The answer is to contain only the line containing "describe one example of artificial selection" and the lines after it through the last one, each reproduced exactly as it appears below.

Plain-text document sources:
────────────────────────────────────────

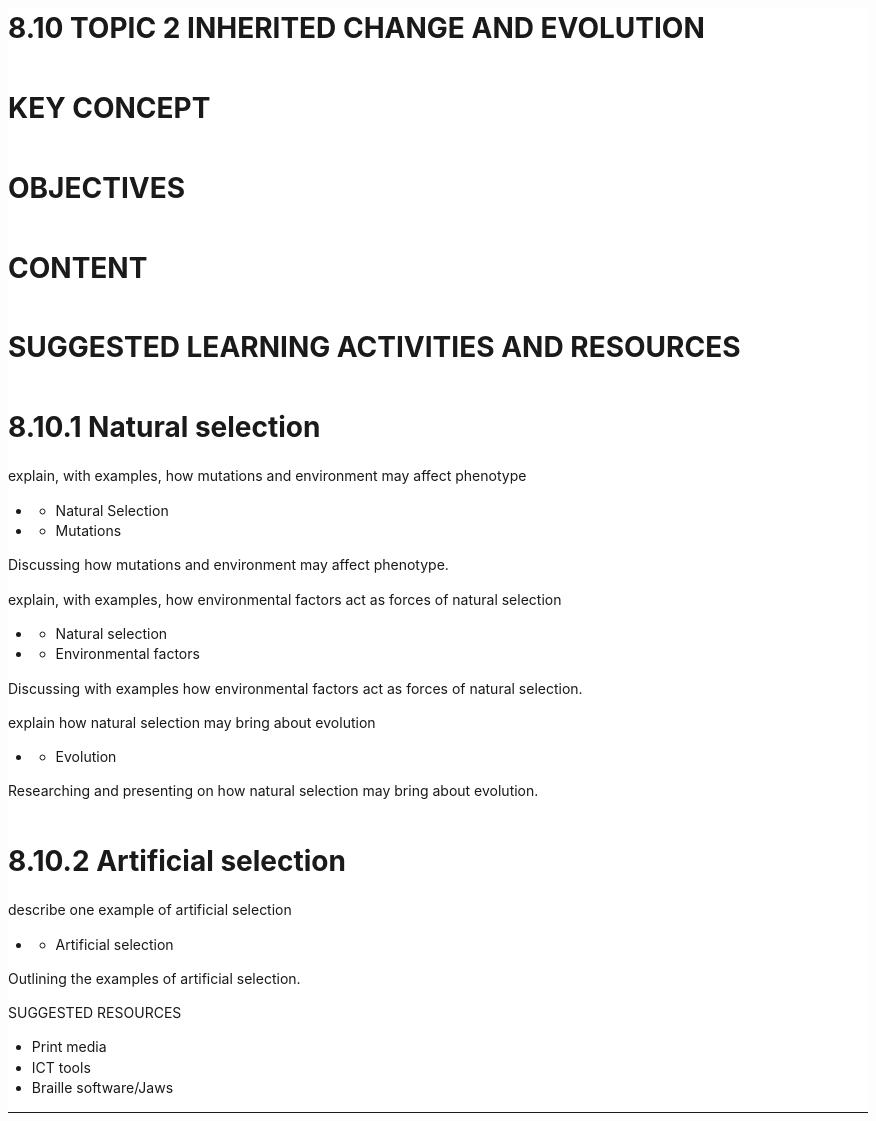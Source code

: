 

# 8.10 TOPIC 2 INHERITED CHANGE AND EVOLUTION

# KEY CONCEPT

# OBJECTIVES

# CONTENT

# SUGGESTED LEARNING ACTIVITIES AND RESOURCES

# 8.10.1 Natural selection

explain, with examples, how mutations and environment may affect phenotype

- - Natural Selection
- - Mutations

Discussing how mutations and environment may affect phenotype.

explain, with examples, how environmental factors act as forces of natural selection

- - Natural selection
- - Environmental factors

Discussing with examples how environmental factors act as forces of natural selection.

explain how natural selection may bring about evolution

- - Evolution

Researching and presenting on how natural selection may bring about evolution.

# 8.10.2 Artificial selection

describe one example of artificial selection

- - Artificial selection

Outlining the examples of artificial selection.

SUGGESTED RESOURCES

- Print media
- ICT tools
- Braille software/Jaws



---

────────────────────────────────────────

[WRITTEN ANSWER]:
describe one example of artificial selection

- - Artificial selection

Outlining the examples of artificial selection.

SUGGESTED RESOURCES

- Print media
- ICT tools
- Braille software/Jaws



---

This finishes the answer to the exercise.